#### [Description of the task]
Starting at the top of the listing, extract every line up to and including the one with "Measurement configuration. Three integers.". Pictures stay out of the copy.

#### [Material to process]
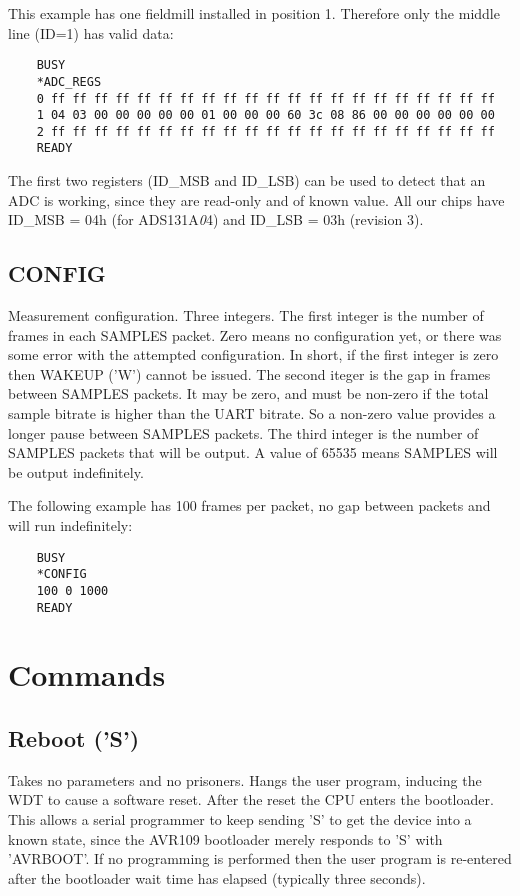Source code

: \documentclass{article}
\begin{document}
This example has one fieldmill installed in position 1.
Therefore only the middle line (ID=1) has valid data:

\begin{lstlisting}
    BUSY
    *ADC_REGS
    0 ff ff ff ff ff ff ff ff ff ff ff ff ff ff ff ff ff ff ff ff ff
    1 04 03 00 00 00 00 00 01 00 00 00 60 3c 08 86 00 00 00 00 00 00
    2 ff ff ff ff ff ff ff ff ff ff ff ff ff ff ff ff ff ff ff ff ff
    READY
\end{lstlisting}

The first two registers (ID\_MSB and ID\_LSB) can be used to detect that an ADC is working,
since they are read-only and of known value.
All our chips have ID\_MSB = 04h (for ADS131A{\emph 04}) and ID\_LSB = 03h (revision 3).

\subsection{CONFIG}

Measurement configuration. Three integers.
The first integer is the number of frames in each SAMPLES packet.
Zero means no configuration yet, or there was some error with the attempted configuration.
In short, if the first integer is zero then WAKEUP ('W') cannot be issued.
The second iteger is the gap in frames between SAMPLES packets.
It may be zero, and must be non-zero if the total sample bitrate is higher than the UART bitrate.
So a non-zero value provides a longer pause between SAMPLES packets.
The third integer is the number of SAMPLES packets that will be output.
A value of 65535 means SAMPLES will be output indefinitely.

The following example has 100 frames per packet, no gap between packets and will run indefinitely:

\begin{lstlisting}
    BUSY
    *CONFIG
    100 0 1000
    READY
\end{lstlisting}

\section{Commands}

\subsection{Reboot ('S')}

Takes no parameters and no prisoners.
Hangs the user program, inducing the WDT to cause a software reset.
After the reset the CPU enters the bootloader.
This allows a serial programmer to keep sending 'S' to get the device into a known state,
since the AVR109 bootloader merely responds to 'S' with 'AVRBOOT'.
If no programming is performed then the user program is re-entered after the bootloader wait time has elapsed (typically three seconds).
\end{document}
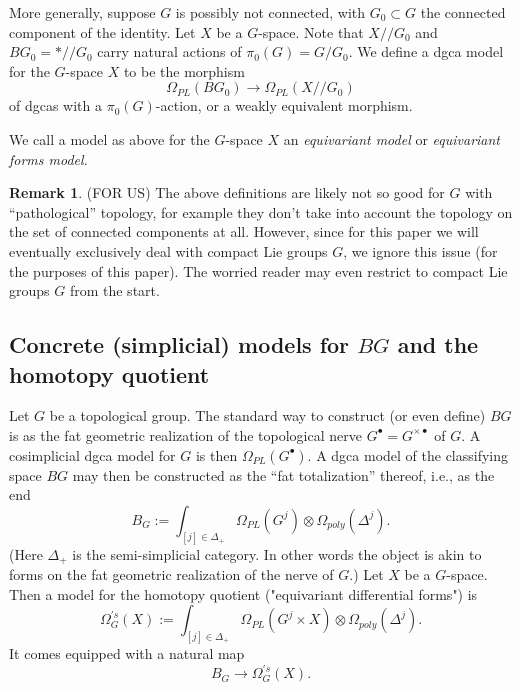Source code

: \documentclass[a4paper]{amsart}
\theoremstyle{plain}
\theoremstyle{definition}
\newtheorem{rem}[thm]{Remark}
\begin{document}
More generally, suppose $G$ is possibly not connected, with $G_0\subset G$ the connected component of the identity. 
Let $X$ be a $G$-space. Note that $X//G_0$ and $BG_0= *//G_0$ carry natural actions of $\pi_0(G)=G/G_0$.
We define a dgca model for the $G$-space $X$ to be the morphism 
\[
 \Omega_{PL}(BG_0) \to \Omega_{PL}(X//G_0)
\]
of dgcas with a $\pi_0(G)$-action, or a weakly equivalent morphism.

We call a model as above for the $G$-space $X$ an \emph{equivariant model} or \emph{equivariant forms model}.



\begin{rem}(FOR US)
The above definitions are likely not so good for $G$ with ``pathological'' topology, for example they don't take into account the topology on the set of connected components at all.
However, since for this paper we will eventually exclusively deal with compact Lie groups $G$, we ignore this issue (for the purposes of this paper).
The worried reader may even restrict to compact Lie groups $G$ from the start.
\end{rem}

\subsection{Concrete (simplicial) models for \texorpdfstring{$BG$}{BG} and the homotopy quotient}\label{sec:simpl models BG}
Let $G$ be a topological group. The standard way to construct (or even define) $BG$ is as the fat geometric realization of the topological nerve $G^\bullet = G^{\times \bullet}$  of $G$.
A cosimplicial dgca model for $G$ is then $\Omega_{PL}(G^{\bullet})$.
A dgca model of the classifying space $BG$ may then be constructed as the ``fat totalization'' thereof, i.e., as the end
\[
B_G := \int_{[j]\in {\Delta_+}} \Omega_{PL}(G^j) \otimes \Omega_{poly}(\Delta^j).
\]
(Here $\Delta_+$ is the semi-simplicial category. In other words the object is akin to forms on the fat geometric realization of the nerve of $G$.)
Let $X$ be a $G$-space. Then a model for the homotopy quotient ("equivariant differential forms") is 
\[
\Omega_G^{'s}(X) := \int_{[j]\in \Delta_+} \Omega_{PL}(G^j\times X) \otimes \Omega_{poly}(\Delta^j).
\]
It comes equipped with a natural map
\[
B_G \to \Omega_G^{'s}(X).
\]
\end{document}
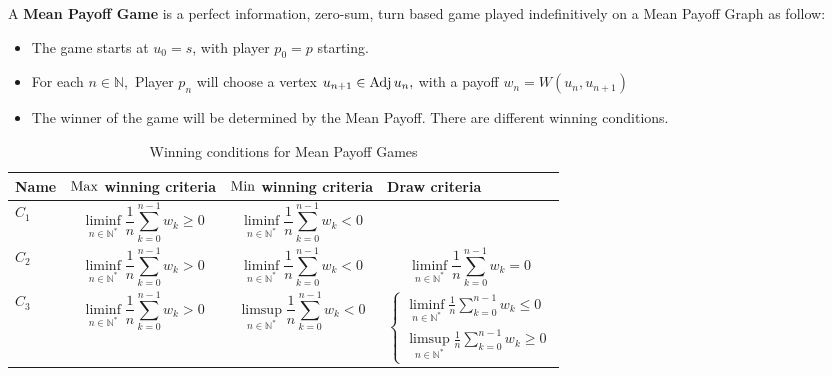 A  \textbf{Mean Payoff Game} is a perfect information, zero-sum, turn based game played indefinitively on a Mean Payoff Graph as follow:
\begin{itemize}
\item The game starts at $u_0=s$, with player $p_0=p$ starting.
\item For each $n\in\mathbb{N},$ Player $p_n$ will choose a vertex $u_{n+1}\in \operatorname{Adj} u_n,$ with a payoff $w_n=W(u_n,u_{n+1})$
\item The winner of the game will be determined by the Mean Payoff. There are different winning conditions.
\end{itemize}

\begin{table}[h]
	\small
	\begin{tabularx}{\textwidth}{| p{2cm} | X | X | X |}
		\hline
		
		Name & $\operatorname{Max}$ winning criteria & $\operatorname{Min}$ winning criteria & Draw criteria  \\
		\hline
		$C_1$ & \begin{equation*}
			\liminf_{n\in\mathbb{N}^*} \frac{1}{n}\sum_{k=0}^{n-1} w_k \ge 0
		\end{equation*} & \begin{equation*}
		\liminf_{n\in\mathbb{N}^*} \frac{1}{n}\sum_{k=0}^{n-1} w_k < 0
		\end{equation*} & \cellcolor{gray!75} \\
		\hline
		$C_2$ & \begin{equation*}
			\liminf_{n\in\mathbb{N}^*} \frac{1}{n}\sum_{k=0}^{n-1} w_k > 0
		\end{equation*} & \begin{equation*}
			\liminf_{n\in\mathbb{N}^*} \frac{1}{n}\sum_{k=0}^{n-1} w_k < 0
		\end{equation*} & \begin{equation*}
		\liminf_{n\in\mathbb{N}^*} \frac{1}{n}\sum_{k=0}^{n-1} w_k = 0
		\end{equation*} \\
		\hline
		 $C_3$ & \begin{equation*}
		 	\liminf_{n\in\mathbb{N}^*} \frac{1}{n}\sum_{k=0}^{n-1} w_k > 0
		 \end{equation*} & \begin{equation*}
		 	\limsup_{n\in\mathbb{N}^*} \frac{1}{n}\sum_{k=0}^{n-1} w_k < 0
		 \end{equation*} & \begin{equation*}
		 \begin{cases} 
		 	\displaystyle \liminf_{n\in\mathbb{N}^*} \frac{1}{n}\sum_{k=0}^{n-1} w_k \le 0 \\
		 	 \displaystyle \limsup_{n\in\mathbb{N}^*} \frac{1}{n}\sum_{k=0}^{n-1} w_k \ge 0
		 \end{cases}
		 \end{equation*}\\
		\hline
	\end{tabularx}
	\caption{Winning conditions for Mean Payoff Games
		\label{table:WinningConditions}}
\end{table}
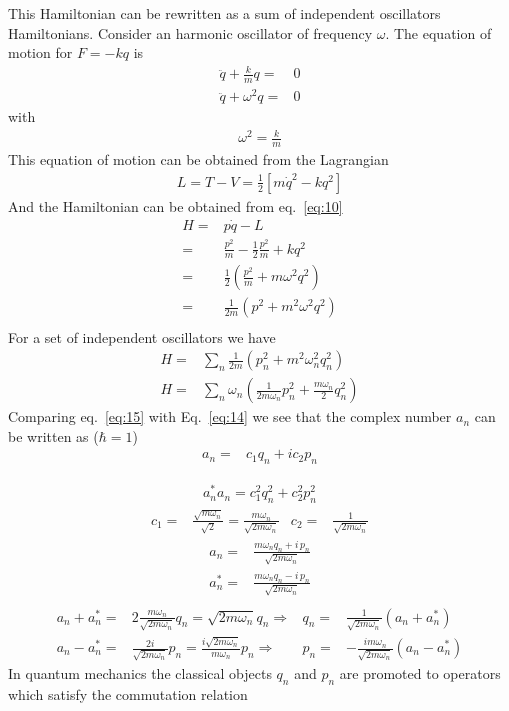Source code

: This Hamiltonian can be rewritten as a sum of independent  oscillators Hamiltonians. Consider an harmonic oscillator of frequency $\omega$. The equation of motion for $F=-k q$ is
\begin{align}
  \ddot{q}+\frac{k}{m}q=&0\nonumber\\
   \ddot{q}+\omega^2q=&0
\end{align}
with
\begin{align}
  \omega^2=\frac{k}{m}
\end{align}
This equation of motion can be obtained from the Lagrangian
\begin{align}
  L=T-V=\frac{1}{2}[m\dot{q}^2-k q^2]
\end{align}
And the Hamiltonian can be obtained from eq.~\eqref{eq:10}
\begin{align}
   H=&p \dot{q}-L\nonumber\\
   =&\frac{p^2}{m}-\frac{1}{2}\frac{p^2}{m}+k q^2\nonumber\\
   =&\frac{1}{2}\left(\frac{p^2}{m}+m \omega^2 q^2\right)\nonumber\\
   =&\frac{1}{2m}\left({p^2}+m^2 \omega^2 q^2\right)\nonumber\\
\end{align}
For a set of independent oscillators we have
\begin{align}
\label{eq:15}
  H=&\sum_n\frac{1}{2m}\left({p_n^2}+m^2 \omega_n^2 q_n^2\right)\nonumber\\
  H=&\sum_n{\omega_n}\left(\frac{1}{{2m}\omega_n}p_n^2+\frac{m\omega_n}{2} q_n^2\right)
\end{align}
Comparing eq.~\eqref{eq:15} with Eq.~\eqref{eq:14} we see that the complex number $a_n$ can be written as ($\hbar=1$)
\begin{align}
  a_n=& c_1q_n+i c_2p_n
\end{align}

\begin{align}
  a_n^*a_n=c_1^2 q_n^2+c_2^2 p_n^2
\end{align}
\begin{align}
c_1=&\frac{\sqrt{m\omega_n}}{\sqrt{2}}=\frac{m\omega_n}{\sqrt{2m\omega_n}}   & c_2=&\frac{1}{\sqrt{2m\omega_n}}
\end{align}
\begin{align}
  a_n=&\frac{m\omega_n q_n+i\,p_n}{\sqrt{2m\omega_n}}\nonumber\\
  a_n^*=&\frac{m\omega_n q_n-i\,p_n}{\sqrt{2m\omega_n}}\nonumber\\
\end{align}
\begin{align}
a_n+a_n^*=& 2\frac{m\omega_n}{\sqrt{2m\omega_n}}q_n=\sqrt{2m\omega_n}q_n \Rightarrow& q_n=&\frac{1}{\sqrt{2m\omega_n}}(a_n+a_n^*) \nonumber\\
a_n-a_n^*=&\frac{2i}{\sqrt{2m\omega_n}}p_n=\frac{i\sqrt{2m\omega_n}}{m\omega_n}p_n
\Rightarrow& p_n=&-\frac{im\omega_n}{\sqrt{2m\omega_n}}(a_n-a_n^*) 
\end{align}
In quantum mechanics the classical objects $q_n$ and $p_n$ are promoted to operators which satisfy the commutation relation

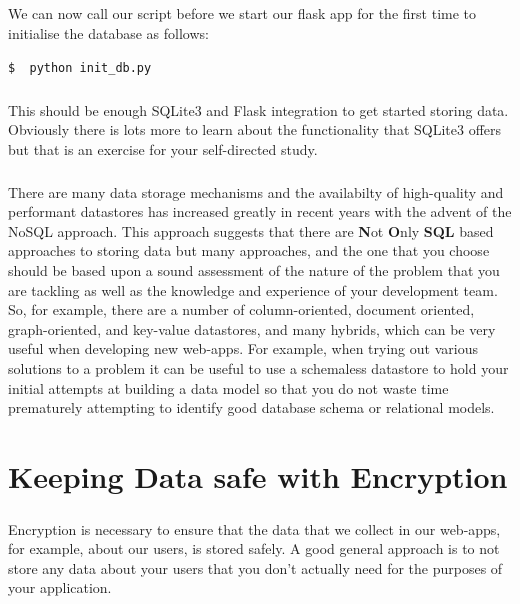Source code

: \documentclass[12pt, a4paper, twoside]{book}
\begin{document}
\paragraph{} We can now call our script before we start our flask app for the first time to initialise the database as follows:

\begin{lstlisting}[style=DOS]
$  python init_db.py
\end{lstlisting}

\paragraph{} This should be enough SQLite3 and Flask integration to get started storing data. Obviously there is lots more to learn about the functionality that SQLite3 offers but that is an exercise for your self-directed study.

\paragraph{} There are many data storage mechanisms and the availabilty of high-quality and performant datastores has increased greatly in recent years with the advent of the NoSQL approach. This approach suggests that there are {\bf{N}}ot {\bf{O}}nly {\bf{SQL}} based approaches to storing data but many approaches, and the one that you choose should be based upon a sound assessment of the nature of the problem that you are tackling as well as the knowledge and experience of your development team. So, for example, there are a number of column-oriented, document oriented, graph-oriented, and key-value datastores, and many hybrids, which can be very useful when developing new web-apps. For example, when trying out various solutions to a problem it can be useful to use a schemaless datastore to hold your initial attempts at building a data model so that you do not waste time prematurely attempting to identify good database schema or relational models. 


\chapter{Keeping Data safe with Encryption}
\label{lab09}
\paragraph{} Encryption is necessary to ensure that the data that we collect in our web-apps, for example, about our users, is stored safely. A good general approach is to not store any data about your users that you don't actually need for the purposes of your application.
\end{document}
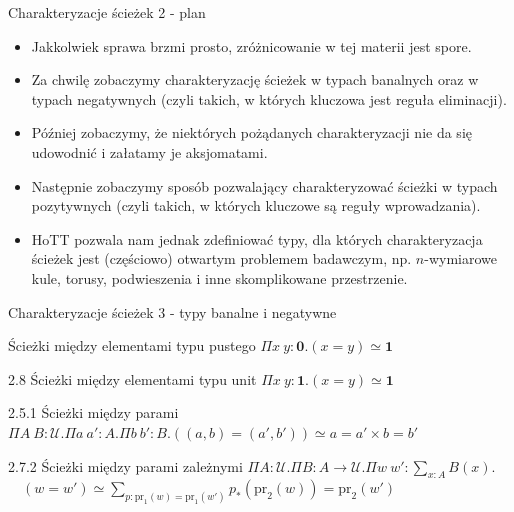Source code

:\documentclass{beamer}
\newcommand{\U}{\mathcal{U}}
\newcommand{\prl}{\text{pr}_1}
\newcommand{\prr}{\text{pr}_2}
\begin{document}
\begin{frame}{Charakteryzacje ścieżek 2 - plan}
\begin{itemize}
	\item Jakkolwiek sprawa brzmi prosto, zróżnicowanie w tej materii jest spore.
	\item Za chwilę zobaczymy charakteryzację ścieżek w typach banalnych oraz w typach negatywnych (czyli takich, w których kluczowa jest reguła eliminacji).
	\item Później zobaczymy, że niektórych pożądanych charakteryzacji nie da się udowodnić i załatamy je aksjomatami.
	\item Następnie zobaczymy sposób pozwalający charakteryzować ścieżki w typach pozytywnych (czyli takich, w których kluczowe są reguły wprowadzania).
	\item HoTT pozwala nam jednak zdefiniować typy, dla których charakteryzacja ścieżek jest (częściowo) otwartym problemem badawczym, np. $n$-wymiarowe kule, torusy, podwieszenia i inne skomplikowane przestrzenie.
\end{itemize}
\end{frame}

\begin{frame}{Charakteryzacje ścieżek 3 - typy banalne i negatywne}

\begin{block}{Ścieżki między elementami typu pustego}
$\Pi x\ y : \textbf{0}. (x = y) \simeq \textbf{1}$
\end{block}

\begin{block}{2.8 Ścieżki między elementami typu unit}
$\Pi x\ y : \textbf{1}. (x = y) \simeq \textbf{1}$
\end{block}

\begin{block}{2.5.1 Ścieżki między parami}
$\Pi A\ B : \U. \Pi a\ a' : A. \Pi b\ b': B. ((a, b) = (a', b')) \simeq a = a' \times b = b'$
\end{block}

\begin{block}{2.7.2 Ścieżki między parami zależnymi}
$\Pi A : \U. \Pi B : A \to \U. \Pi w\ w' : \sum_{x : A} B(x).$ \\
$\displaystyle \quad (w = w') \simeq \sum_{p : \prl(w) = \prl(w')} p_*(\prr(w)) = \prr(w')$
\end{block}

\end{frame}
\end{document}
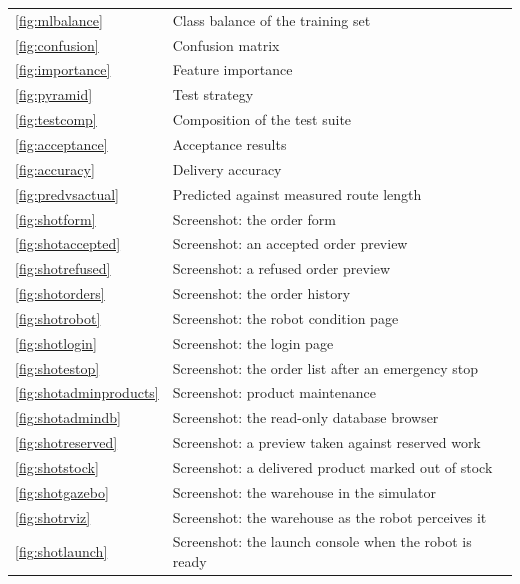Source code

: \documentclass[12pt,a4paper]{report}
\begin{document}
\begin{longtable}{@{}p{}p{}@{}}
\ref{fig:mlbalance} & Class balance of the training set \\
\ref{fig:confusion} & Confusion matrix \\
\ref{fig:importance} & Feature importance \\
\ref{fig:pyramid} & Test strategy \\
\ref{fig:testcomp} & Composition of the test suite \\
\ref{fig:acceptance} & Acceptance results \\
\ref{fig:accuracy} & Delivery accuracy \\
\ref{fig:predvsactual} & Predicted against measured route length \\
\ref{fig:shotform} & Screenshot: the order form \\
\ref{fig:shotaccepted} & Screenshot: an accepted order preview \\
\ref{fig:shotrefused} & Screenshot: a refused order preview \\
\ref{fig:shotorders} & Screenshot: the order history \\
\ref{fig:shotrobot} & Screenshot: the robot condition page \\
\ref{fig:shotlogin} & Screenshot: the login page \\
\ref{fig:shotestop} & Screenshot: the order list after an emergency stop \\
\ref{fig:shotadminproducts} & Screenshot: product maintenance \\
\ref{fig:shotadmindb} & Screenshot: the read-only database browser \\
\ref{fig:shotreserved} & Screenshot: a preview taken against reserved work \\
\ref{fig:shotstock} & Screenshot: a delivered product marked out of stock \\
\ref{fig:shotgazebo} & Screenshot: the warehouse in the simulator \\
\ref{fig:shotrviz} & Screenshot: the warehouse as the robot perceives it \\
\ref{fig:shotlaunch} & Screenshot: the launch console when the robot is ready \\
\bottomrule
\end{longtable}
\end{document}
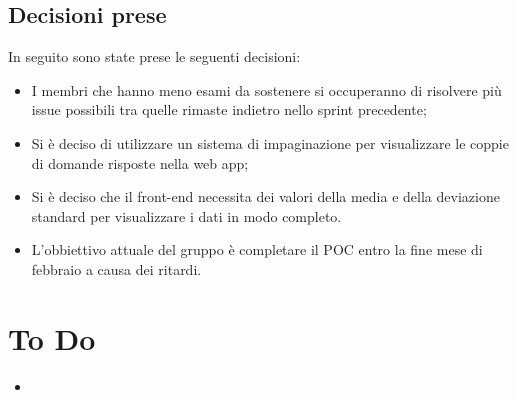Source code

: \documentclass[a4paper, 12pt]{article}
\begin{document}
\subsection{Decisioni prese}
In seguito sono state prese le seguenti decisioni:
\begin{itemize}
    \item I membri che hanno meno esami da sostenere si occuperanno di risolvere più issue possibili tra quelle rimaste indietro nello sprint precedente;
    \item Si è deciso di utilizzare un sistema di impaginazione per visualizzare le coppie di domande risposte nella web app;
    \item Si è deciso che il front-end necessita dei valori della media e della deviazione standard per visualizzare i dati in modo completo.
    \item L'obbiettivo attuale del gruppo è completare il POC entro la fine mese di febbraio a causa dei ritardi.
\end{itemize}

\section{To Do}
\begin{itemize}
    \item 
\end{itemize}
\end{document}
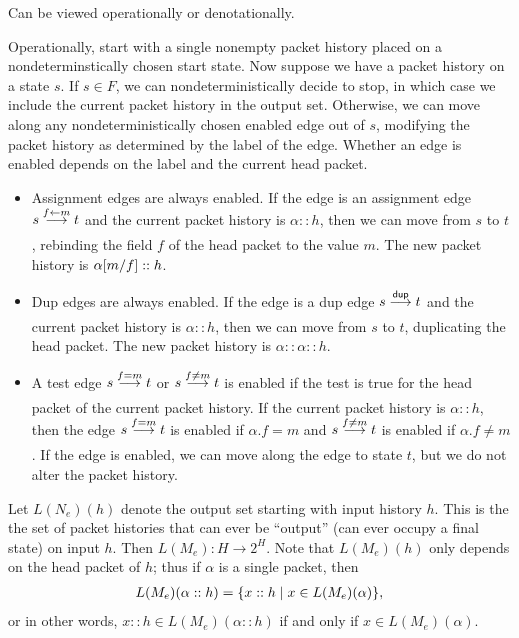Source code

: \documentclass{article}
\newcommand\pdup{\mathop{\mathsf{dup}}}
\renewcommand\powerset[1]{2^{#1}}
\begin{document}
Can be viewed operationally or denotationally.

Operationally, start with a single nonempty packet history placed on a nondeterminstically chosen start state. Now suppose we have a packet history on a state $s$. If $s\in F$, we can nondeterministically decide to stop, in which case we include the current packet history in the output set. Otherwise, we can move along any nondeterministically chosen enabled edge out of $s$, modifying the packet history as determined by the label of the edge. Whether an edge is enabled depends on the label and the current head packet.
\begin{itemize}
\item
Assignment edges are always enabled. If the edge is an assignment edge $s\underset{}{\overset{f\leftarrow m}\longrightarrow}t$ and the current packet history is $\alpha::h$, then we can move from $s$ to $t$, rebinding the field $f$ of the head packet to the value $m$. The new packet history is $\alpha[m/f]::h$.
\item
Dup edges are always enabled. If the edge is a dup edge $s\goesto{\pdup}{}t$ and the current packet history is
$\alpha::h$, then we can move from $s$ to $t$, duplicating the head packet. The new packet history is $\alpha::\alpha::h$.
\item
A test edge $s\underset{}{\overset{f=m}\longrightarrow}t$ or $s\underset{}{\overset{f\neq m}\longrightarrow}t$ is enabled if the test is true for the head packet of the current packet history. If the current packet history is $\alpha::h$, then the edge $s\underset{}{\overset{f=m}\longrightarrow}t$ is enabled if $\alpha.f=m$ and $s\underset{}{\overset{f\neq m}\longrightarrow}t$ is enabled if $\alpha.f\neq m$. If the edge is enabled, we can move along the edge to state $t$, but we do not alter the packet history.
\end{itemize}
Let $L(N_e)(h)$ denote the output set starting with input history $h$. This is the the set of packet histories that can ever be ``output'' (can ever occupy a final state) on input $h$. Then $L(M_e):H\to\powerset H$. Note that $L(M_e)(h)$ only depends on the head packet of $h$; thus if $\alpha$ is a single packet, then
\begin{align*}
L(M_e)(\alpha::h) = \{x::h \mid x\in L(M_e)(\alpha)\},
\end{align*}
or in other words, $x::h\in L(M_e)(\alpha::h)$ if and only if $x\in L(M_e)(\alpha)$.
\end{document}
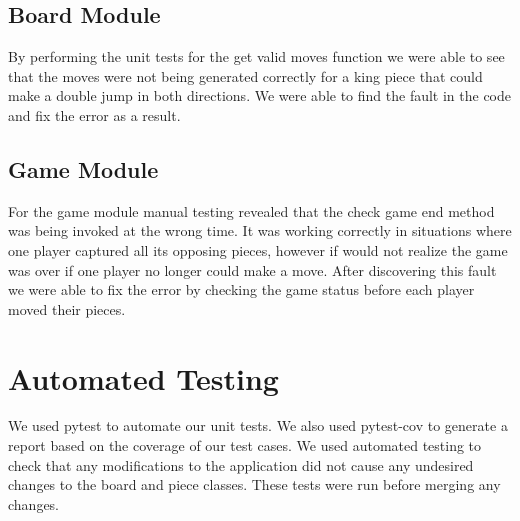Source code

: \documentclass[12pt, titlepage]{article}
\begin{document}
\subsection{Board Module}
    By performing the unit tests for the get valid moves function we were able to see that the moves were not being generated correctly for a king piece that could make a double jump in both directions. We were able to find the fault in the code and fix the error as a result.
\subsection{Game Module}
    For the game module manual testing revealed that the check game end method was being invoked at the wrong time. It was working correctly in situations where one player captured all its opposing pieces, however if would not realize the game was over if one player no longer could make a move. After discovering this fault we were able to fix the error by checking the game status before each player moved their pieces.
\section{Automated Testing}
We used pytest to automate our unit tests. We also used pytest-cov to generate a report based on the coverage of our test cases. We used automated testing to check that any modifications to the application did not cause any undesired changes to the board and piece classes. These tests were run before merging any changes.
\end{document}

#### [Response area]
Source code

: \documentclass{article}
\begin{document}
This example has one fieldmill installed in position 1.
Therefore only the middle line (ID=1) has valid data:

\begin{lstlisting}
    BUSY
    *ADC_REGS
    0 ff ff ff ff ff ff ff ff ff ff ff ff ff ff ff ff ff ff ff ff ff
    1 04 03 00 00 00 00 00 01 00 00 00 60 3c 08 86 00 00 00 00 00 00
    2 ff ff ff ff ff ff ff ff ff ff ff ff ff ff ff ff ff ff ff ff ff
    READY
\end{lstlisting}

The first two registers (ID\_MSB and ID\_LSB) can be used to detect that an ADC is working,
since they are read-only and of known value.
All our chips have ID\_MSB = 04h (for ADS131A{\emph 04}) and ID\_LSB = 03h (revision 3).

\subsection{CONFIG}

Measurement configuration. Three integers.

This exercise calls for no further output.